Ведь действительно, прекрасно!
Ну а потом сразу следует проза, без которой военная жизнь, тем более перед большим боем, невозможна. С раннего утра «…чуть из-за гор блеснуло солнце — все были на ногах. С мест сходить не приказано».{261}
С оборонительной линии убиралось всё, что было не нужно для сражения, что могло стать помехой перемещениям войск или, не дай Бог, достаться неприятелю. В 6 часов все обозы были погружены и отправлены с позиций в тыл.{262}
Начали свою привычную, но такую важную миссию полковые священники, благословляя одетую в серые шинели паству.
Православный обычай требовал перед боем готовить себя к смерти, а встречать ее предполагалось чистым душой и телом. Солдаты еще с ночи были в чистом исподнем белье, да и к свиданию с всевышним многие из них тоже готовили себя заранее.
«Когда смеркалось совсем, приказано лечь спать; и опять капитан велел отдыхать спокойно. Ложась, многие надели чистые рубахи, помолились усердно. Спали действительно спокойно…
Разумеется, следует Богу помолиться — дело благочестивое, но на все есть свое время. На Бога надейся, сам не оплошай!
Нечего тут вздыхать, коли людям спать надо, где без силы — пропал человек. Замечено искони: храбрый молится всегда и вовремя, а трус — иногда, и как раз, когда времени нет, перед сражением. Тут-то на него и нападает тоска; так бы, кажется, и ушел, побежал, прости Господи, в обители дальние…».{263}
Дорогие для себя вещи, а они у солдата скромны, как и его жизнь, прятали в укромные места. Чаще всего это были дареные нательные иконки-складени.

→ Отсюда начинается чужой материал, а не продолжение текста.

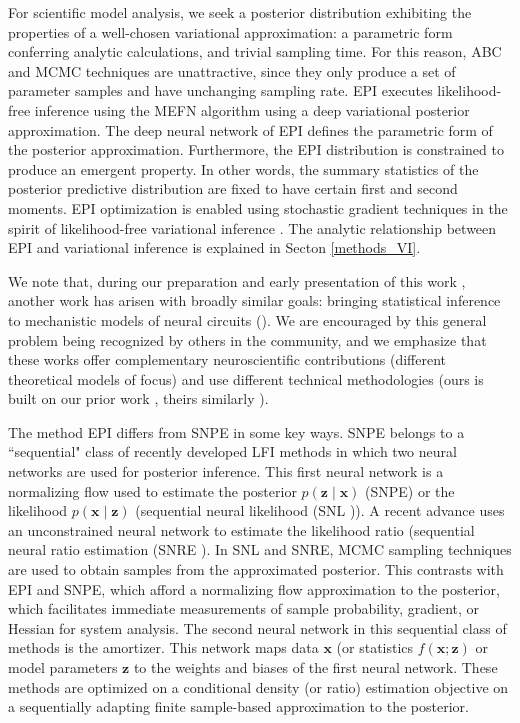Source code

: \documentclass[11pt]{article}
\begin{document}
For scientific model analysis, we seek a posterior distribution exhibiting the properties of a well-chosen variational approximation: a parametric form conferring analytic calculations, and trivial sampling time.
For this reason, ABC and MCMC techniques are unattractive, since they only produce a set of parameter samples and have unchanging sampling rate.
EPI executes likelihood-free inference using the MEFN \cite{loaiza2017maximum} algorithm using a deep variational posterior approximation.
The deep neural network of EPI defines the parametric form of the posterior approximation.
Furthermore, the EPI distribution is constrained to produce an emergent property.
In other words, the summary statistics of the posterior predictive distribution are fixed to have certain first and second moments.
EPI optimization is enabled using stochastic gradient techniques in the spirit of likelihood-free variational inference \cite{tran2017hierarchical}.
The analytic relationship between EPI and variational inference is explained in Secton \ref{methods_VI}.

 We note that, during our preparation and early presentation of this work \cite{bittner2019degenerate, bittner2019examining}, another work has arisen with broadly similar goals: bringing statistical inference to mechanistic models of neural circuits (\cite{nonnenmacher2018sbi, desitler2019statistical, gonccalves2019training}).%
We are encouraged by this general problem being recognized by others in the community, and we emphasize that these works offer complementary neuroscientific contributions (different theoretical models of focus) and use different technical methodologies (ours is built on our prior work \cite{loaiza2017maximum}, theirs similarly \cite{LueckmannGoncalves_17}).

The method EPI differs from SNPE in some key ways.
SNPE belongs to a ``sequential" class of recently developed LFI methods in which two neural networks are used for posterior inference.
This first neural network is a normalizing flow used to estimate the posterior $p(\mathbf{z} \mid \mathbf{x})$ (SNPE) or the likelihood  $p(\mathbf{x} \mid \mathbf{z})$ (sequential neural likelihood (SNL \cite{papamakarios2019sequential})).
A recent advance uses an unconstrained neural network to estimate the likelihood ratio (sequential neural ratio estimation (SNRE \cite{hermans2020likelihood}).
In SNL and SNRE, MCMC sampling techniques are used to obtain samples from the approximated posterior.
This contrasts with EPI and SNPE, which afford a normalizing flow approximation to the posterior, which facilitates immediate measurements of sample probability, gradient, or Hessian for system analysis.
The second neural network in this sequential class of methods is the amortizer.  This network maps data $\mathbf{x}$ (or statistics $f(\mathbf{x}; \mathbf{z})$ or model parameters $\mathbf{z}$ to the weights and biases of the first neural network.
These methods are optimized on a conditional density (or ratio) estimation objective on a sequentially adapting finite sample-based approximation to the posterior.
\end{document}
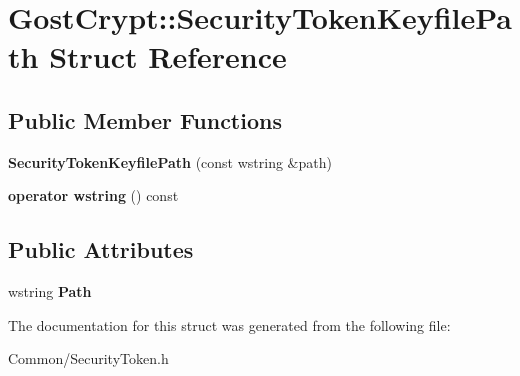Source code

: \hypertarget{struct_gost_crypt_1_1_security_token_keyfile_path}{}\section{Gost\+Crypt\+:\+:Security\+Token\+Keyfile\+Path Struct Reference}
\label{struct_gost_crypt_1_1_security_token_keyfile_path}
\subsection*{Public Member Functions}
\begin{DoxyCompactItemize}
\item 
\mbox{\label{struct_gost_crypt_1_1_security_token_keyfile_path_ab8d79a2beaa805ebbe83c51c900a6e55}} 
{\bfseries Security\+Token\+Keyfile\+Path} (const wstring \&path)
\item 
\mbox{\label{struct_gost_crypt_1_1_security_token_keyfile_path_ab02040f8311a0f44e8cccf760aeaffa6}} 
{\bfseries operator wstring} () const
\end{DoxyCompactItemize}
\subsection*{Public Attributes}
\begin{DoxyCompactItemize}
\item 
\mbox{\label{struct_gost_crypt_1_1_security_token_keyfile_path_a9642bd96bee28066d92216512dfd169d}} 
wstring {\bfseries Path}
\end{DoxyCompactItemize}


The documentation for this struct was generated from the following file\+:\begin{DoxyCompactItemize}
\item 
Common/Security\+Token.\+h\end{DoxyCompactItemize}
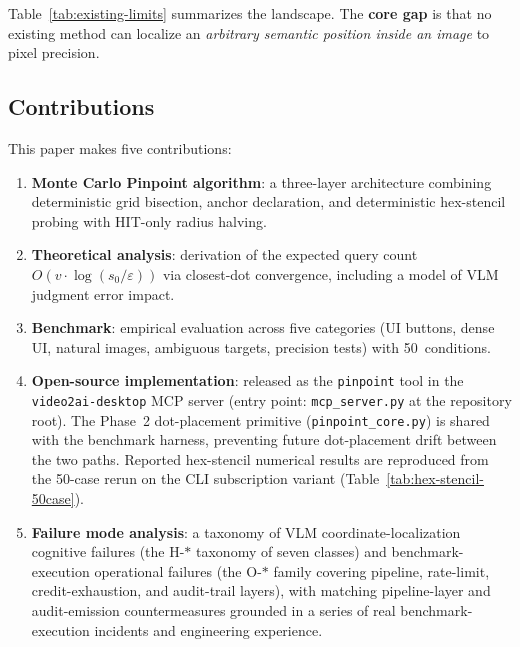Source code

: \documentclass[sigconf,nonacm]{acmart}
\begin{document}
Table~\ref{tab:existing-limits} summarizes the landscape.  The
\textbf{core gap} is that no existing method can localize an
\emph{arbitrary semantic position inside an image} to pixel precision.

\subsection{Contributions}

This paper makes five contributions:

\begin{enumerate}
  \item \textbf{Monte Carlo Pinpoint algorithm}: a three-layer
    architecture combining deterministic grid bisection, anchor
    declaration, and deterministic hex-stencil probing with HIT-only
    radius halving.
  \item \textbf{Theoretical analysis}: derivation of the expected
    query count $O(v \cdot \log(s_0/\varepsilon))$ via closest-dot
    convergence, including a model of VLM judgment error impact.
  \item \textbf{Benchmark}: empirical evaluation across five categories
    (UI buttons, dense UI, natural images, ambiguous targets,
    precision tests) with 50~conditions.
  \item \textbf{Open-source implementation}: released as the
    \texttt{pinpoint} tool in the \texttt{video2ai-desktop} MCP server
    (entry point: \texttt{mcp\_server.py} at the repository root).
    The Phase~2 dot-placement primitive (\texttt{pinpoint\_core.py})
    is shared with the benchmark harness, preventing future
    dot-placement drift between the two paths.  Reported hex-stencil
    numerical results are reproduced from the 50-case rerun on the
    CLI subscription variant (Table~\ref{tab:hex-stencil-50case}).
  \item \textbf{Failure mode analysis}: a taxonomy of VLM
    coordinate-localization cognitive failures (the H-$\ast$
    taxonomy of seven classes) and benchmark-execution
    operational failures (the O-$\ast$ family covering pipeline,
    rate-limit, credit-exhaustion, and audit-trail layers), with
    matching pipeline-layer and audit-emission countermeasures
    grounded in a series of real benchmark-execution incidents
    and engineering experience.
\end{enumerate}


\end{document}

Их так и находили потом на убитых и даже в наше время находят на обнаруженных останках русских солдат, погибших в сражении на Альме.{264} Подальше от грязных лап мародеров, на случай ранения или гибели, закладывали малые солдатские деньги. То, что часто при обнаружении останков монеты находят у голени, свидетельствует, что заматывали их обычно в портянки и держали за голенищами сапог.
По традиции «… в русской армии всякое военное предприятие начинается с благословения церкви».{265} Молитвенный ритуал войска Меншикова начали с рассветом. Завершив церемонию, полковые священники обошли расступавшиеся между ними ряды, окропляя святой водой всех — от генералов до нижних чинов. Всё закончилось барабанным боем, сопровождавшим тихие солдатские молитвы во спасение души. Мысли тысяч солдат и офицеров обратились к своим близким. Это был волнующий и без преувеличения возвышенный момент. Теперь каждый, кто стоял в строю, был готов к встрече с Богом. После нескольких минут тишины, нарушаемой лишь пением птиц и шорохом ветра в кончиках штыков, войска приступили к привычной для них работе — подготовке к сражению.
После молитвы оркестр (очевидно, Углицкого егерского полка) исполнил «Коль славен…».{266} Звуки торжественно-возвышенной мелодии были слышны даже в лагере союзников.
Старшие командиры при молебне находились в одном из полков. Тарутинский егерский был собран вокруг палатки командира генерал-майора Волкова, тут же был и генерал-лейтенант
В.Я. Кирьяков.{267} Обряд не затягивали, вот-вот мог появиться враг. И действительно, долго ждать союзников не пришлось. В начале 8-го «…казаки дали знать, что неприятель собирается наступать… У нас стали приготовляться, надели амуницию. В 10-м часу встали в ружье. В 10-м нам приказано надеть ранцы».{268}
Князь П.Д. 1Ърчаков при молебне находился возле батальонов Владимирского пехотного и Углицкого егерского полков.
Казалось, все было торжественно, возвышенно и душевно. Но нет, не все. Одной детали не хватало этой картине, но она уже тогда многим бросилась в глаза, чтобы в дальнейшем войти в число причин, приведших к поражению русской армии в Крыму. Над батальонами не было слышно привычного хлопанья на ветру ткани знаменных полотен. Они были в чехлах, и приказал это лично главнокомандующий.
Как ни странно, но князю Меншикову такие религиозные сантименты были безразличны. Все эти молебны, традиции, обычаи казались ему совершенно мелочными и часто ненужными. И нет ничего удивительного, что знамя полка для него было не более чем высочайше утвержденный знак, принадлежащий части и внесенный в опись ее имущества. Смерть за столь нелепую вещь казалась ему глупостью, а смерть вообще на поле боя — обязанностью, не требующей дополнительных душеспасительных экзерциций.